As you probably already know, there are many different types of entities available to investors.
C corporations are often frowned upon due to their issue of double taxation. The corporation pays tax on the profit each year, and then any dividends that are paid to the owners are also taxed. This is a reason why LLCs, partnerships, and S corporations are great options when considering an entity. On the entity side, no federal income tax is paid, and instead the income or loss is factored into your personal tax return as pass-through income.
Pass-through income generates a potentially huge opportunity for tax planning.

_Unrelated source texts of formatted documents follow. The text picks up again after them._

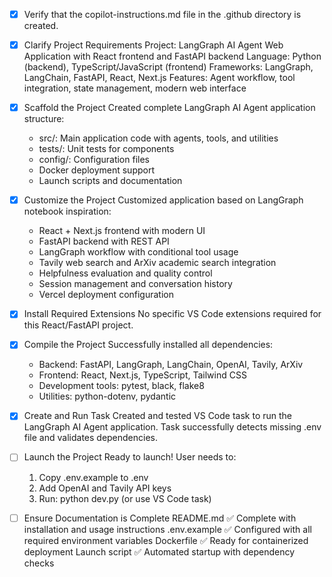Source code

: <!-- Use this file to provide workspace-specific custom instructions to Copilot. For more details, visit https://code.visualstudio.com/docs/copilot/copilot-customization#_use-a-githubcopilotinstructionsmd-file -->
- [x] Verify that the copilot-instructions.md file in the .github directory is created.

- [x] Clarify Project Requirements
	Project: LangGraph AI Agent Web Application with React frontend and FastAPI backend
	Language: Python (backend), TypeScript/JavaScript (frontend)
	Frameworks: LangGraph, LangChain, FastAPI, React, Next.js
	Features: Agent workflow, tool integration, state management, modern web interface

- [x] Scaffold the Project
	Created complete LangGraph AI Agent application structure:
	- src/: Main application code with agents, tools, and utilities
	- tests/: Unit tests for components
	- config/: Configuration files
	- Docker deployment support
	- Launch scripts and documentation

- [x] Customize the Project
	Customized application based on LangGraph notebook inspiration:
	- React + Next.js frontend with modern UI
	- FastAPI backend with REST API
	- LangGraph workflow with conditional tool usage
	- Tavily web search and ArXiv academic search integration
	- Helpfulness evaluation and quality control
	- Session management and conversation history
	- Vercel deployment configuration

- [x] Install Required Extensions
	No specific VS Code extensions required for this React/FastAPI project.

- [x] Compile the Project
	Successfully installed all dependencies:
	- Backend: FastAPI, LangGraph, LangChain, OpenAI, Tavily, ArXiv
	- Frontend: React, Next.js, TypeScript, Tailwind CSS
	- Development tools: pytest, black, flake8
	- Utilities: python-dotenv, pydantic

- [x] Create and Run Task
	Created and tested VS Code task to run the LangGraph AI Agent application.
	Task successfully detects missing .env file and validates dependencies.

- [ ] Launch the Project
	Ready to launch! User needs to:
	1. Copy .env.example to .env
	2. Add OpenAI and Tavily API keys
	3. Run: python dev.py (or use VS Code task)

- [ ] Ensure Documentation is Complete
	README.md ✅ Complete with installation and usage instructions
	.env.example ✅ Configured with all required environment variables
	Dockerfile ✅ Ready for containerized deployment
	Launch script ✅ Automated startup with dependency checks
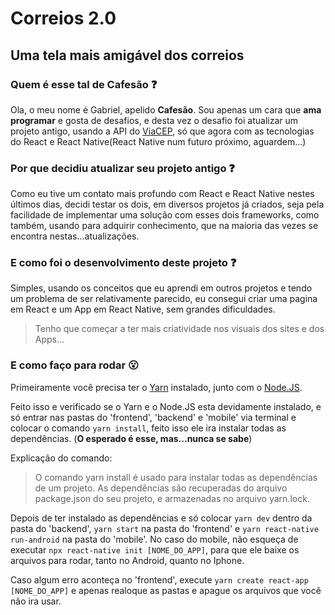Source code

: # Correios 2.0
## Uma tela mais amigável dos correios

### Quem é esse tal de Cafesão :question:

Ola, o meu nome é Gabriel, apelido **Cafesão**.
Sou apenas um cara que **ama programar** e gosta de desafios, e desta vez o desafio foi atualizar um projeto antigo, usando a API do [ViaCEP](https://viacep.com.br/), só que agora com as tecnologias do React e React Native(React Native num futuro próximo, aguardem...)

### Por que decidiu atualizar seu projeto antigo :question:

Como eu tive um contato mais profundo com React e React Native nestes últimos dias, decidi testar os dois, em diversos projetos já criados, seja pela facilidade de implementar uma solução com esses dois frameworks, como também, usando para adquirir conhecimento, que na maioria das vezes se encontra nestas...atualizações.

### E como foi o desenvolvimento deste projeto :question:

Simples, usando os conceitos que eu aprendi em outros projetos e tendo um problema de ser relativamente parecido, eu consegui criar uma pagina em React e um App em React Native, sem grandes dificuldades.

> Tenho que começar a ter mais criatividade nos visuais dos sites e dos Apps...

### E como faço para rodar :open_mouth:

Primeiramente você precisa ter o [Yarn](https://yarnpkg.com/pt-BR/) instalado, junto com o [Node.JS](https://nodejs.org/pt-br/).

Feito isso e verificado se o Yarn e o Node.JS esta devidamente instalado, e só entrar nas pastas do 'frontend', 'backend' e 'mobile' via terminal e colocar o comando `yarn install`, feito isso ele ira instalar todas as dependências. (**O esperado é esse, mas...nunca se sabe**)

Explicação do comando:

>O comando yarn install é usado para instalar todas as dependências de um projeto. As dependências são recuperadas do arquivo package.json do seu projeto, e armazenadas no arquivo yarn.lock.

Depois de ter instalado as dependências e só colocar `yarn dev` dentro da pasta do 'backend', `yarn start` na pasta do 'frontend' e `yarn react-native run-android` na pasta do 'mobile'.
No caso do mobile, não esqueça de executar `npx react-native init [NOME_DO_APP]`, para que ele baixe os arquivos para rodar, tanto no Android, quanto no Iphone.

Caso algum erro aconteça no 'frontend', execute `yarn create react-app [NOME_DO_APP]` e apenas realoque as pastas e apague os arquivos que você não ira usar.
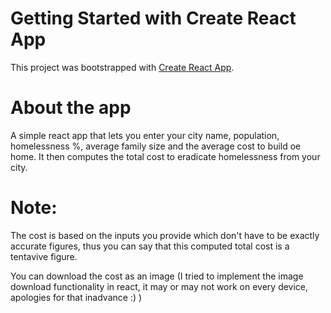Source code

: # Getting Started with Create React App

This project was bootstrapped with [Create React App](https://github.com/facebook/create-react-app).

# About the app

A simple react app that lets you enter your city name, population, homelessness %, average family size and the average cost to build oe home. It then computes the total cost to eradicate homelessness from your city.

# Note:

The cost is based on the inputs you provide which don't have to be exactly accurate figures, thus you can say that this computed total cost is a tentavive figure. 

You can download the cost as an image (I tried to implement the image download functionality in react, it may or may not work on every device, apologies for that inadvance :) )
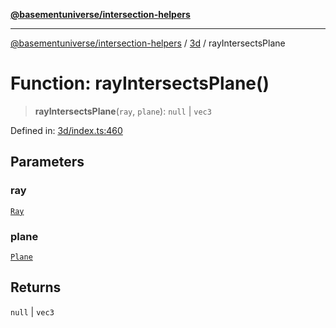 [**@basementuniverse/intersection-helpers**](../../README.md)

***

[@basementuniverse/intersection-helpers](../../README.md) / [3d](../README.md) / rayIntersectsPlane

# Function: rayIntersectsPlane()

> **rayIntersectsPlane**(`ray`, `plane`): `null` \| `vec3`

Defined in: [3d/index.ts:460](https://github.com/basementuniverse/intersection-helpers/blob/98a1762f467a7b92d986d7a09e3582c961f718d2/src/3d/index.ts#L460)

## Parameters

### ray

[`Ray`](../types/type-aliases/Ray.md)

### plane

[`Plane`](../types/type-aliases/Plane.md)

## Returns

`null` \| `vec3`

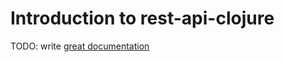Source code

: # Introduction to rest-api-clojure

TODO: write [great documentation](http://jacobian.org/writing/what-to-write/)
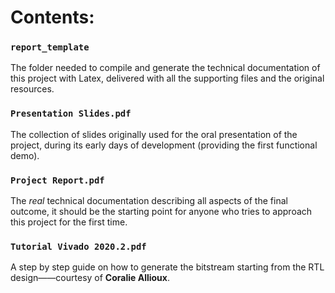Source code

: # Contents:
### `report_template`
The folder needed to compile and generate the technical documentation of this project with Latex, delivered with all the supporting files and the original resources.
### `Presentation Slides.pdf`
The collection of slides originally used for the oral presentation of the project, during its early days of development (providing the first functional demo).
### `Project Report.pdf`
The _real_ technical documentation describing all aspects of the final outcome, it should be the starting point for anyone who tries to approach this project for the first time. 
### `Tutorial Vivado 2020.2.pdf`
A step by step guide on how to generate the bitstream starting from the RTL design——courtesy of **Coralie Allioux**.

For example, if you had a year where your S corporation made quite a bit of money, then you can potentially use real estate professional status or a cost segregation study to offset some of that income.
On the other hand, if you have significant losses in your operating business, then perhaps you may want to consider selling some of your appreciated real estate and using the losses to avoid paying tax on the gain of sale. These planning ideas will, of course, depend on your specific tax situation and the type of investments that you have.
What comes as a surprise to many investors is that not all real estate losses will result in tax refunds every year. Some investors see that their real estate is expecting a large loss for the year and expect that the loss will offset all of their income. Believe it or not, there are times when a loss on your real estate or business may be useless in reducing your taxes. Here are some examples to take note of.
Do You Have Enough Basis?
An investor I met last year learned about tax basis the hard way last year. Gina felt confident that she was getting a refund due to the rather large losses generated from her S corporation. This was the first year of business for her S corporation, and it had around $50,000 in losses. It sounded like good news until it came time to prepare her returns. The loss was correct, but she unfortunately couldn’t take the full amount as a deduction on her personal returns. Why did this happen? Let’s take a look:
Gina had only contributed $10,000 of cash into her company during the year, and the rest of the expenses were paid by business loans and credit cards. Since her basis was only $10,000, her losses were limited to that amount. The remaining $40,000 loss was suspended, and Gina was not able to take the rest of the loss until she generated more basis, either through contributions to the company, loans to her company, or through net income in future years.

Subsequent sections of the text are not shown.